После революции, когда началось расказачивание и запрещалось носить казацкую форму, старик надевал традиционную одежду со всеми регалиями и с кинжалом у пояса, демонстративно ходил по площади перед зданием бывшего атаманского правления, перешедшего в руки Совета. Когда пригрозили арестом, надел парадную форму, сказал жене, что ему, родившемуся казаком, положено и умирать казаком. И пошел за сто верст в станицу, где жила одна из его дочерей. Время тогда было бурливо-смутное. Кубань кишела роем банд, разных по величине и политическим окраскам. К дочери дед не пришел. Где и какая смерть его настигла - неизвестно. В одном уверен - он принял смерть не без борьбы.

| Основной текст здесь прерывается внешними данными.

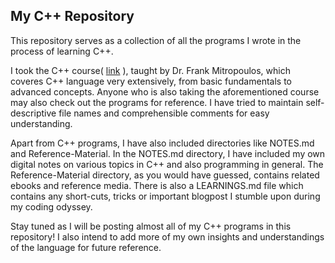## My C++ Repository

This repository serves as a collection of all the programs I wrote in the process of learning C++. 

I took the C++ course( [link](https://www.udemy.com/course/beginning-c-plus-plus-programming/?couponCode=KEEPLEARNING) ), taught by  Dr. Frank Mitropoulos, which coveres C++ language very extensively, from basic fundamentals to advanced concepts. Anyone who is also taking the aforementioned course may also check out the programs for reference. I have tried to maintain self-descriptive file names and comprehensible comments for easy understanding. 

<!-- Additionally, I have also taken the Object-Oriented Programming with C++ specialization, offered by University of London through Coursera( [**link**](https://www.coursera.org/specializations/object-oriented-programming-s12n) ). I am planning to complete it by the end of this summer.
-->
Apart from C++ programs, I have also included directories like NOTES.md and Reference-Material. In the NOTES.md directory, I have included my own digital notes on various topics in C++ and also programming in general. The Reference-Material directory, as you would have guessed, contains related ebooks and reference media. There is also a LEARNINGS.md file which contains any short-cuts, tricks or important blogpost I stumble upon during my coding odyssey.

Stay tuned as I will be posting almost all of my C++ programs in this repository! I also intend to add more of my own insights and understandings of the language for future reference.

Ранний интерес к выяснению "кто есть кто" в моем роду можно объяснить и тем, что родился я в разносословной семье - казацкой и иногородней. Революция разделила мою родню по политическим и религиозным убеждениям. Братья отца сперва приняли революцию, но затем были участниками антисоветского мятежа в 1919 году. Братья мамы были последовательными сторонниками революции, среди них имелся даже один большевик. Отец был инвалидом, ни в каких армиях не служил, к политическим и религиозным баталиям относился как-то снисходительно, пытаясь даже примирить приезжавшую к нам на хутор родню из двух лагерей. Мне, уже десяти-одиннадцатилетнему мальчишке, хорошо запомнились приезды гостей, шумные вечерние застолья, острые политические дебаты, охлаждаемые стрельбой из револьверов в потолок. Уже тогда у меня возникали вопросы о родословии казаков и иногородних.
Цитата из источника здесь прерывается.